Eine herzliche Bitte

Der Anmeldeschluss naht demnächst, daher will ich noch einmal meine Blogbesucher und Facebook-Freunde herzlich bitten, sich an einer guten Sache zu beteiligen. Die Fakten, kurz und knapp:

  • clip_image002Ich laufe am 25. Mai 2014 beim Joggathon mit. Die Teilnahme ist für mich ein weiterer Zwischensieg im Kampf gegen den Krebs, eine Feier der Tatsache, dass ich im März 2012 nicht gestorben bin, sondern gerettet wurde. Und dass ich trotz des Rückschlags der Lebermetastasen-Operation im Oktober 2013 jetzt wieder so gesund geworden bin, dass ich 60 Minuten am Stück rennen kann.
  • Der Joggathon ist ein Benefizlauf - daher suche ich noch weitere Unterstützer (Sponsoren genannt). Diese versprechen eine Summe eigener Wahl pro Kilometer, den ich in der vorgegebenen Zeit (eine Stunde) schaffe.
  • Das Geld geht weder an mich noch habe ich es überhaupt in den Händen. Die Sponsoren bekommen nach dem Lauf eine Rechnung über die Spendensumme mit Bankverbindung direkt vom Veranstalter. Die Spenden gehen ohne Abzüge an gemeinnützige Zwecke. Eine Spendenquittung für das Finanzamt stellt der Veranstalter auch aus.
  • Damit die Rechnung und die Spendenquittung verschickt werden können, brauche ich Namen, Adresse und Betrag pro Runde von meinen Sponsoren. Die Angaben übertrage ich dann auf meine Teilnehmerliste.

Nun bin ich gespannt. Wer ist neben denen, die sich bereits gemeldet haben (vielen herzlichen Dank!) noch bereit, mich als Sponsor zu beflügeln? Ich freue mich wirklich über jeden Euro, der durch meinen Lauf (voraussichtlich neun Kilometer) dem guten Zweck zugute kommt. Lass mich einfach per E-Mail (gjmatthia@gmail.com) oder Brief (G. Matthia, Soester Str. 21-23, 12207 Berlin) oder Facebook-PN (da weiß ja jeder, wie es funktioniert) Name, Anschrift und Euro/Kilometer wissen. Danke!

Details zum Joggathon hier: [Joggathon 2014]

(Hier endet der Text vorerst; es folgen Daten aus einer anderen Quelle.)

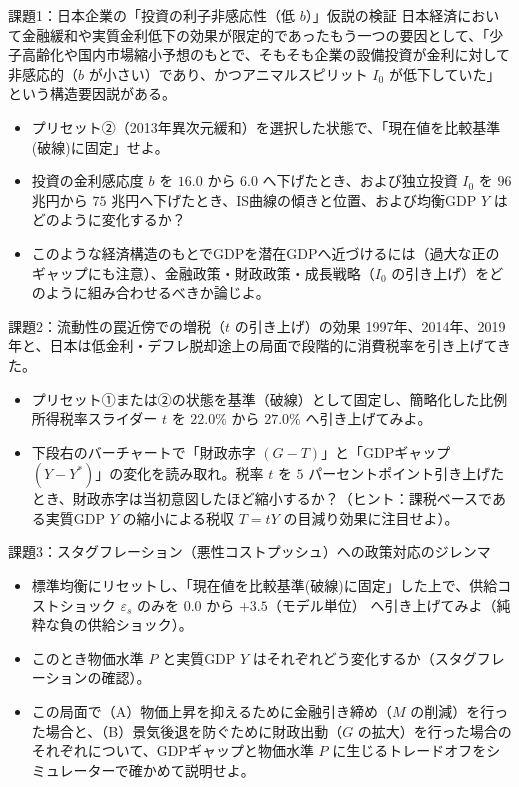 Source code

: \documentclass[lualatex,a4paper,11pt,ja=standard]{bxjsarticle}
\begin{document}
\begin{questionbox}{課題1：日本企業の「投資の利子非感応性（低 $b$）」仮説の検証}
日本経済において金融緩和や実質金利低下の効果が限定的であったもう一つの要因として、「少子高齢化や国内市場縮小予想のもとで、そもそも企業の設備投資が金利に対して非感応的（$b$ が小さい）であり、かつアニマルスピリット $I_0$ が低下していた」という構造要因説がある。
\begin{itemize}[leftmargin=5mm,noitemsep]
  \item プリセット②（2013年異次元緩和）を選択した状態で、「現在値を比較基準(破線)に固定」せよ。
  \item 投資の金利感応度 $b$ を $16.0$ から $6.0$ へ下げたとき、および独立投資 $I_0$ を $96$ 兆円から $75$ 兆円へ下げたとき、IS曲線の傾きと位置、および均衡GDP $Y$ はどのように変化するか？
  \item このような経済構造のもとでGDPを潜在GDPへ近づけるには（過大な正のギャップにも注意）、金融政策・財政政策・成長戦略（$I_0$ の引き上げ）をどのように組み合わせるべきか論じよ。
\end{itemize}
\end{questionbox}

\begin{questionbox}{課題2：流動性の罠近傍での増税（$t$ の引き上げ）の効果}
1997年、2014年、2019年と、日本は低金利・デフレ脱却途上の局面で段階的に消費税率を引き上げてきた。
\begin{itemize}[leftmargin=5mm,noitemsep]
  \item プリセット①または②の状態を基準（破線）として固定し、簡略化した比例所得税率スライダー $t$ を $22.0\%$ から $27.0\%$ へ引き上げてみよ。
  \item 下段右のバーチャートで「財政赤字 $(G - T)$」と「GDPギャップ $(Y - Y^*)$」の変化を読み取れ。税率 $t$ を $5$ パーセントポイント引き上げたとき、財政赤字は当初意図したほど縮小するか？（ヒント：課税ベースである実質GDP $Y$ の縮小による税収 $T = tY$ の目減り効果に注目せよ）。
\end{itemize}
\end{questionbox}

\begin{questionbox}{課題3：スタグフレーション（悪性コストプッシュ）への政策対応のジレンマ}
\begin{itemize}[leftmargin=5mm,noitemsep]
  \item 標準均衡にリセットし、「現在値を比較基準(破線)に固定」した上で、供給コストショック $\varepsilon_s$ のみを $0.0$ から $+3.5$（モデル単位） へ引き上げてみよ（純粋な負の供給ショック）。
  \item このとき物価水準 $P$ と実質GDP $Y$ はそれぞれどう変化するか（スタグフレーションの確認）。
  \item この局面で（A）物価上昇を抑えるために金融引き締め（$M$ の削減）を行った場合と、（B）景気後退を防ぐために財政出動（$G$ の拡大）を行った場合のそれぞれについて、GDPギャップと物価水準 $P$ に生じるトレードオフをシミュレーターで確かめて説明せよ。
\end{itemize}
\end{questionbox}
\end{document}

P.S.: Wer mag, kann auch die beste aller Ehefrauen als Sponsor anfeuern – Eva läuft dieses Jahr erstmals mit. Dann einfach »für Eva« beim Betrag pro Kilometer dazu schreiben.

P.P.S.: Auch Frau Punk rennt erstmals für den guten Zweck! Wer sie anfeuern will, kann sich direkt bei ihr eintragen: [Frau Punk joggt für den guten Zweck!]